╭──

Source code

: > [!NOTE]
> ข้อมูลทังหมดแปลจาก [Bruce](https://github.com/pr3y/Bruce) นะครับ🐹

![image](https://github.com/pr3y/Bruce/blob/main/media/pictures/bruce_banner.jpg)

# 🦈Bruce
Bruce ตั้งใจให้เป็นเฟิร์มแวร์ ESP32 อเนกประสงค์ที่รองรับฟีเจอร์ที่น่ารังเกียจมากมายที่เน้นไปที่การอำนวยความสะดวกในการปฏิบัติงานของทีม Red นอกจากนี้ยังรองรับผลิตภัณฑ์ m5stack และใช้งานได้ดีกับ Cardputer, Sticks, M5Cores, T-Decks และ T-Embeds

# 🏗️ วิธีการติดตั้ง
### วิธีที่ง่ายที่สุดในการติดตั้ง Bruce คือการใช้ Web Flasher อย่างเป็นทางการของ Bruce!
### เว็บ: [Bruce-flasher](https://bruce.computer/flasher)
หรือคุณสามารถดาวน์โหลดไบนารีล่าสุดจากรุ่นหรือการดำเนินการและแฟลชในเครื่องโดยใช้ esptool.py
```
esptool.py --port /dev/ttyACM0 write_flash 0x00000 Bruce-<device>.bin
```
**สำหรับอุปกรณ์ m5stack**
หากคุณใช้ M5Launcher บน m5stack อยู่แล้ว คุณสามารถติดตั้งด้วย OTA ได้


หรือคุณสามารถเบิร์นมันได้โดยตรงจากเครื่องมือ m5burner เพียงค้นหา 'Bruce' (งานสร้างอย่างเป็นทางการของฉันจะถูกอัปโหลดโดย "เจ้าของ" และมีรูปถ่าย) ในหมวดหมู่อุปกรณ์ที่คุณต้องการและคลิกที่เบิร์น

╰──

> **Task brief**: Every line of the material above must be duplicated exactly.

> **Task solution**:
Source code

: > [!NOTE]
> ข้อมูลทังหมดแปลจาก [Bruce](https://github.com/pr3y/Bruce) นะครับ🐹

![image](https://github.com/pr3y/Bruce/blob/main/media/pictures/bruce_banner.jpg)

# 🦈Bruce
Bruce ตั้งใจให้เป็นเฟิร์มแวร์ ESP32 อเนกประสงค์ที่รองรับฟีเจอร์ที่น่ารังเกียจมากมายที่เน้นไปที่การอำนวยความสะดวกในการปฏิบัติงานของทีม Red นอกจากนี้ยังรองรับผลิตภัณฑ์ m5stack และใช้งานได้ดีกับ Cardputer, Sticks, M5Cores, T-Decks และ T-Embeds

# 🏗️ วิธีการติดตั้ง
### วิธีที่ง่ายที่สุดในการติดตั้ง Bruce คือการใช้ Web Flasher อย่างเป็นทางการของ Bruce!
### เว็บ: [Bruce-flasher](https://bruce.computer/flasher)
หรือคุณสามารถดาวน์โหลดไบนารีล่าสุดจากรุ่นหรือการดำเนินการและแฟลชในเครื่องโดยใช้ esptool.py
```
esptool.py --port /dev/ttyACM0 write_flash 0x00000 Bruce-<device>.bin
```
**สำหรับอุปกรณ์ m5stack**
หากคุณใช้ M5Launcher บน m5stack อยู่แล้ว คุณสามารถติดตั้งด้วย OTA ได้


หรือคุณสามารถเบิร์นมันได้โดยตรงจากเครื่องมือ m5burner เพียงค้นหา 'Bruce' (งานสร้างอย่างเป็นทางการของฉันจะถูกอัปโหลดโดย "เจ้าของ" และมีรูปถ่าย) ในหมวดหมู่อุปกรณ์ที่คุณต้องการและคลิกที่เบิร์น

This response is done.